____ SOURCE DATA

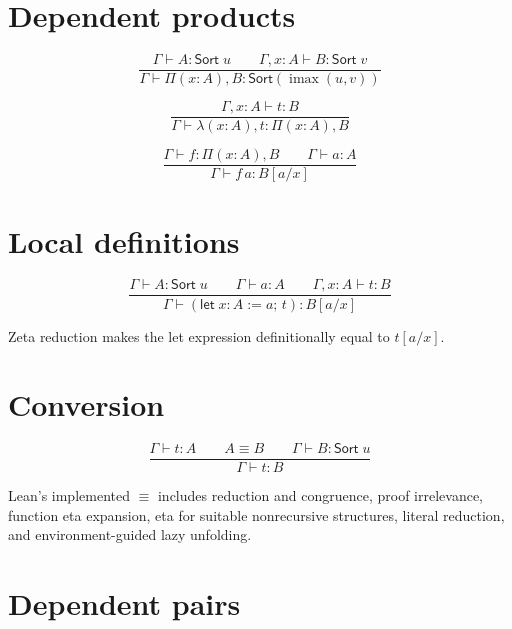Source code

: \documentclass[10pt,letterpaper,oneside,openany]{report}
\newcommand{\defeq}{\mathrel{\equiv}}
\begin{document}
\section{Dependent products}

\begin{formalbox}[$\Pi$ formation]
\[
\frac{\Gamma\vdash A:\mathsf{Sort}\;u
      \qquad
      \Gamma,x:A\vdash B:\mathsf{Sort}\;v}
     {\Gamma\vdash \Pi(x:A),B:\mathsf{Sort}(\operatorname{imax}(u,v))}
\]
\end{formalbox}

\begin{formalbox}[Lambda]
\[
\frac{\Gamma,x:A\vdash t:B}
     {\Gamma\vdash \lambda(x:A),t : \Pi(x:A),B}
\]
\end{formalbox}

\begin{formalbox}[Application]
\[
\frac{\Gamma\vdash f:\Pi(x:A),B
      \qquad
      \Gamma\vdash a:A}
     {\Gamma\vdash f\,a:B[a/x]}
\]
\end{formalbox}

\section{Local definitions}

\begin{formalbox}[Let]
\[
\frac{\Gamma\vdash A:\mathsf{Sort}\;u
      \qquad
      \Gamma\vdash a:A
      \qquad
      \Gamma,x:A\vdash t:B}
     {\Gamma\vdash (\mathsf{let}\;x:A:=a;\,t):B[a/x]}
\]
\end{formalbox}

Zeta reduction makes the let expression definitionally equal to $t[a/x]$.

\section{Conversion}

\begin{formalbox}
\[
\frac{\Gamma\vdash t:A
      \qquad A\defeq B
      \qquad \Gamma\vdash B:\mathsf{Sort}\;u}
     {\Gamma\vdash t:B}
\]
\end{formalbox}

Lean's implemented $\defeq$ includes reduction and congruence, proof irrelevance, function eta expansion, eta for suitable nonrecursive structures, literal reduction, and environment-guided lazy unfolding.

\section{Dependent pairs}
\end{document}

________

▶ [AIM OF THE EXERCISE]: Pictures are to be left out, while the records are copied word for word.

▶ [WRITTEN SOLUTION]:
Source code

: \documentclass[10pt,letterpaper,oneside,openany]{report}
\newcommand{\defeq}{\mathrel{\equiv}}
\begin{document}
\section{Dependent products}

\begin{formalbox}[$\Pi$ formation]
\[
\frac{\Gamma\vdash A:\mathsf{Sort}\;u
      \qquad
      \Gamma,x:A\vdash B:\mathsf{Sort}\;v}
     {\Gamma\vdash \Pi(x:A),B:\mathsf{Sort}(\operatorname{imax}(u,v))}
\]
\end{formalbox}

\begin{formalbox}[Lambda]
\[
\frac{\Gamma,x:A\vdash t:B}
     {\Gamma\vdash \lambda(x:A),t : \Pi(x:A),B}
\]
\end{formalbox}

\begin{formalbox}[Application]
\[
\frac{\Gamma\vdash f:\Pi(x:A),B
      \qquad
      \Gamma\vdash a:A}
     {\Gamma\vdash f\,a:B[a/x]}
\]
\end{formalbox}

\section{Local definitions}

\begin{formalbox}[Let]
\[
\frac{\Gamma\vdash A:\mathsf{Sort}\;u
      \qquad
      \Gamma\vdash a:A
      \qquad
      \Gamma,x:A\vdash t:B}
     {\Gamma\vdash (\mathsf{let}\;x:A:=a;\,t):B[a/x]}
\]
\end{formalbox}

Zeta reduction makes the let expression definitionally equal to $t[a/x]$.

\section{Conversion}

\begin{formalbox}
\[
\frac{\Gamma\vdash t:A
      \qquad A\defeq B
      \qquad \Gamma\vdash B:\mathsf{Sort}\;u}
     {\Gamma\vdash t:B}
\]
\end{formalbox}

Lean's implemented $\defeq$ includes reduction and congruence, proof irrelevance, function eta expansion, eta for suitable nonrecursive structures, literal reduction, and environment-guided lazy unfolding.

\section{Dependent pairs}
\end{document}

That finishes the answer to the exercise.